A wicked sister bridge

Oct 3, 2012 at 5:00 am

When the early 21st-century history of Louisville is written, if the Ohio River Bridges Project proceeds as planned, I can already hear the official refrain: “Mistakes were made.” Michael Kimmelman, a New York Times critic, made a big splash in the local news media last week. His conclusion: Plans for a downtown bridge parallel to the Kennedy should float, like a petrified cow pie, downriver.

The piece amounts to an editorial endorsement of highway reduction coupled with public transit — which the current plan ignores or, some say, forecloses.

I can already hear the project cheerleaders panning this piece a la Ann Romney: “Stop it. This is hard. You wanna try it? Get in the ring.”

About seven years ago, Tyler Allen and J.C. Stites did just that. The local entrepreneurs masterminded a plan to do for Louisville’s waterfront what progressive cities had done with spectacular success: reclaim the riverside from the shadows of raised highways. Their proposal, still alive at 8664.org and on Facebook, has more than 11,700 supporters.

It relies on a planned eastern bridge, which would divert enough traffic from downtown to minimize congestion on a pedestrian-friendly boulevard that would replace a 2-mile stretch of I-64 (between I-65 and 15th Street). “But this ring road is tethered to the scheme to expand the downtown interstates and build another new bridge, next to the Kennedy … an idea backed by politicians aligned with business leaders …” Kimmelman writes. “Adding more lanes doesn’t turn out to reduce traffic. It increases traffic. The phenomenon is called ‘induced demand.’”

Thus the downtown portion of the project, in its current incarnation, makes 8664 an impossible dream. And there’s a nightmare scenario with induced demand. As heavy downtown traffic approaches bottlenecks at I-65’s Hospital Curve and I-64’s Cochran Hill tunnel, why wouldn’t those “pinch points” turn those two interstates into parking lots during rush hours?

How did this wickedness happen? Betsy Merritt, an attorney for the National Trust for Historical Preservation, offered an explanation when her group co-filed a lawsuit with River Fields three years ago: The project “was cobbled together as a political compromise …”

At a recent groundbreaking ceremony, bi-state political leaders congratulated one another for their bipartisan cooperation and pretended to forget a cn|2 poll of Louisville residents in August 2000. Only 14.5 percent supported building two bridges while 50.3 percent supported an eastern bridge only.

Officials called the survey irrelevant. But numerous public comment sessions validated its findings.

Pleas to divide the project — to build an East End bridge first, then wait and see if another was needed — were denied. Officials insisted the mega-project couldn’t be divided or reduced. Last year, they downsized it (though not enough) and prepared an expedited, revised environmental study in nine months. Oh, and they split the financing evenly between the states.

Still, there’s a nagging sense that the government isn’t listening.

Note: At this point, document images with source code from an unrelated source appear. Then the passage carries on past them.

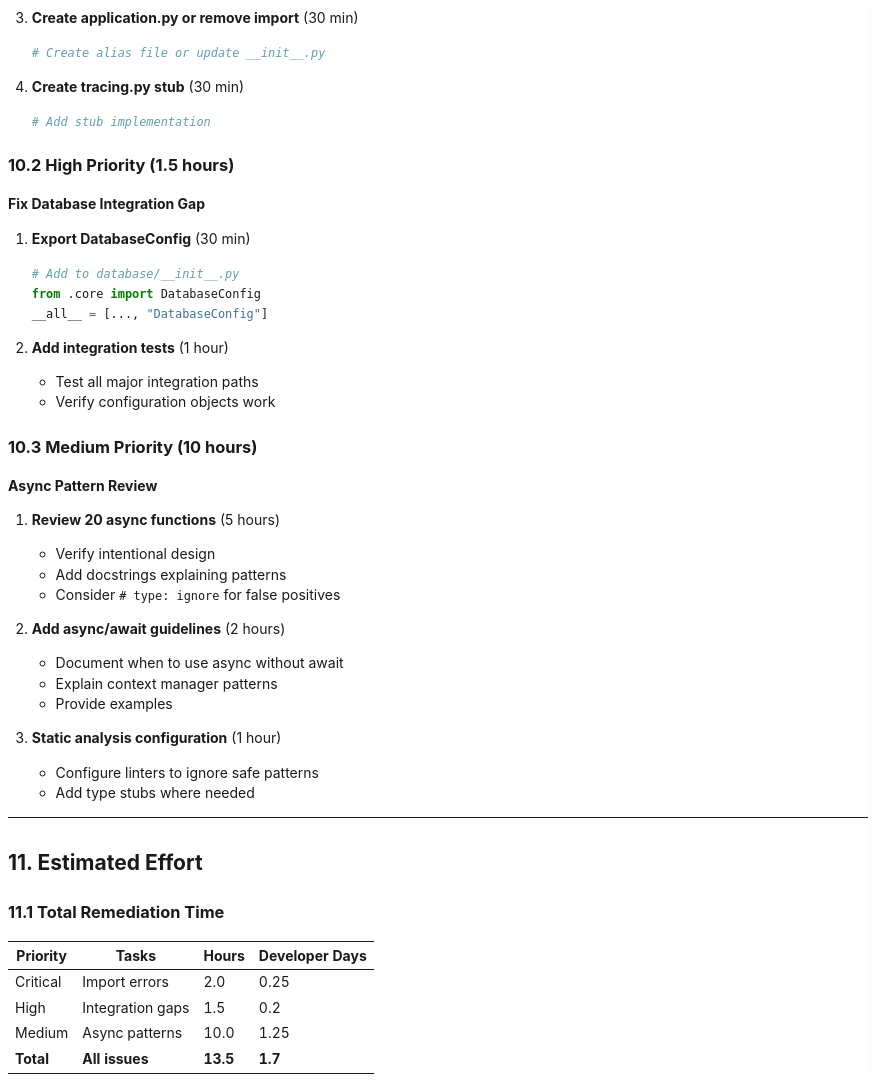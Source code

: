 3. **Create application.py or remove import** (30 min)
   ```python
   # Create alias file or update __init__.py
   ```

4. **Create tracing.py stub** (30 min)
   ```python
   # Add stub implementation
   ```

### 10.2 High Priority (1.5 hours)

**Fix Database Integration Gap**

1. **Export DatabaseConfig** (30 min)
   ```python
   # Add to database/__init__.py
   from .core import DatabaseConfig
   __all__ = [..., "DatabaseConfig"]
   ```

2. **Add integration tests** (1 hour)
   - Test all major integration paths
   - Verify configuration objects work

### 10.3 Medium Priority (10 hours)

**Async Pattern Review**

1. **Review 20 async functions** (5 hours)
   - Verify intentional design
   - Add docstrings explaining patterns
   - Consider `# type: ignore` for false positives

2. **Add async/await guidelines** (2 hours)
   - Document when to use async without await
   - Explain context manager patterns
   - Provide examples

3. **Static analysis configuration** (1 hour)
   - Configure linters to ignore safe patterns
   - Add type stubs where needed

---

## 11. Estimated Effort

### 11.1 Total Remediation Time

| Priority | Tasks | Hours | Developer Days |
|----------|-------|-------|----------------|
| Critical | Import errors | 2.0 | 0.25 |
| High | Integration gaps | 1.5 | 0.2 |
| Medium | Async patterns | 10.0 | 1.25 |
| **Total** | **All issues** | **13.5** | **1.7** |
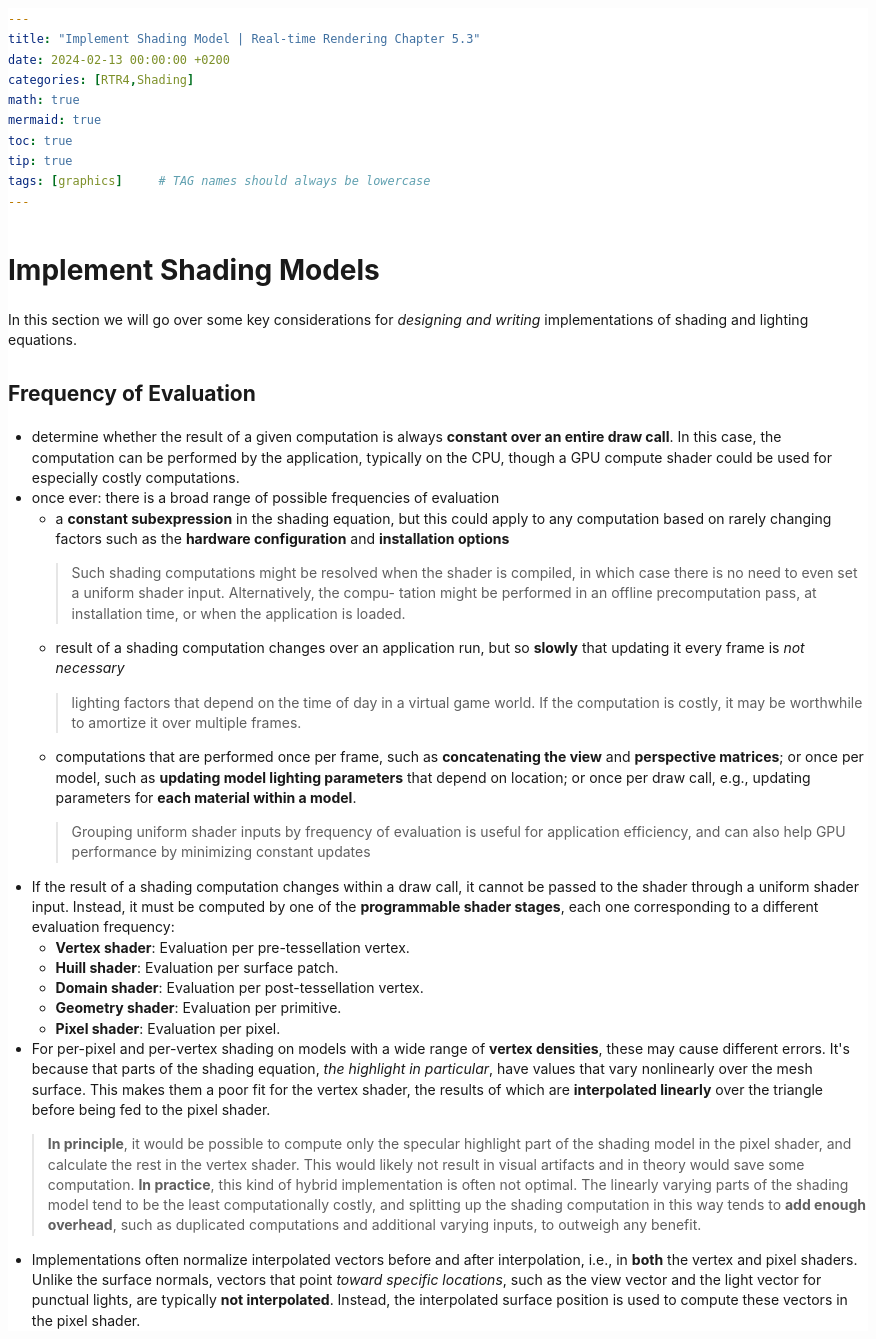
 ```yaml
---
title: "Implement Shading Model | Real-time Rendering Chapter 5.3"
date: 2024-02-13 00:00:00 +0200
categories: [RTR4,Shading]
math: true
mermaid: true
toc: true
tip: true
tags: [graphics]     # TAG names should always be lowercase
---
```

# Implement Shading Models
In this section we will go over some key considerations for *designing and writing* implementations of shading and lighting equations. 

## Frequency of Evaluation

- determine whether the result of a given computation is always **constant over an entire draw call**. In this case, the computation can be performed by the application, typically on the CPU, though a GPU compute shader could be used for especially costly computations.
- once ever: there is a broad range of possible frequencies of evaluation
  - a **constant subexpression** in the shading equation, but this could apply to any computation based on rarely changing factors such as the **hardware configuration** and **installation options**
  >Such shading computations might be resolved when the shader is compiled, in which case there is no need to even set a uniform shader input. Alternatively, the compu- tation might be performed in an offline precomputation pass, at installation time, or when the application is loaded.
  - result of a shading computation changes over an application run, but so **slowly** that updating it every frame is *not necessary*
  > lighting factors that depend on the time of day in a virtual game world. If the computation is costly, it may be worthwhile to amortize it over multiple frames.
  - computations that are performed once per frame, such as **concatenating the view** and **perspective matrices**; or once per model, such as **updating model lighting parameters** that depend on location; or once per draw call, e.g., updating parameters for **each material within a model**. 
  > Grouping uniform shader inputs by frequency of evaluation is useful for application efficiency, and can also help GPU performance by minimizing constant updates
- If the result of a shading computation changes within a draw call, it cannot be passed to the shader through a uniform shader input. Instead, it must be computed by one of the **programmable shader stages**, each one corresponding to a different evaluation frequency:
  - **Vertex shader**: Evaluation per pre-tessellation vertex.
  - **Huill shader**: Evaluation per surface patch.
  - **Domain shader**: Evaluation per post-tessellation vertex.
  - **Geometry shader**: Evaluation per primitive.
  - **Pixel shader**: Evaluation per pixel.
- For per-pixel and per-vertex shading on models with a wide range of **vertex densities**, these may cause different errors. It's because that parts of the shading equation, *the highlight in particular*, have values that vary nonlinearly over the mesh surface. This makes them a poor fit for the vertex shader, the results of which are **interpolated linearly** over the triangle before being fed to the pixel shader.
> **In principle**, it would be possible to compute only the specular highlight part of the
shading model in the pixel shader, and calculate the rest in the vertex shader. This would likely not result in visual artifacts and in theory would save some computation. 
> **In practice**, this kind of hybrid implementation is often not optimal. The linearly varying parts of the shading model tend to be the least computationally costly, and splitting up the shading computation in this way tends to **add enough overhead**, such as duplicated computations and additional varying inputs, to outweigh any benefit.
- Implementations often normalize interpolated vectors before and after interpolation, i.e., in **both** the vertex and pixel shaders. Unlike the surface normals, vectors that point *toward specific locations*, such as the view vector and the light vector for punctual lights, are typically **not interpolated**. Instead, the interpolated surface position is used to compute these vectors in the pixel shader.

Plaintiffs in the case have concerns with the impact of the proposed East End bridge on the human and natural environments. That incredible sucking sound they hear is sprawl — the migration of jobs, housing, investment and tax dollars from Louisville to southeastern Clark County. Nobody denies that it’s a real threat; thus, nobody’s calling the lawsuits frivolous.

Yet a $60,000 study commissioned by the state found that an 8664-like (eastern bridge-only) plan yielded the same system-wide performance (daily vehicular miles traveled and time spent traveling them) as a two-bridge project. If only sprawl could be regulated — on both sides of the river — we would have no fear of sacrificing our urban soul to become a city of office parks.

They say the project would benefit the people and the region. But which people? There will be winners and losers.

Amid our highway construction fatigue, we’re contemplating years of downtown disarray and congestion — and tolls with no end in sight. Kimmelman is exactly right: “Louisville needs to devote far more resources to public transit.”

Let’s stop trying to defy the gravity of an increasingly poor and aging population and start living within our means. Our choice is clear: to repeat a mistake or make history with a vision.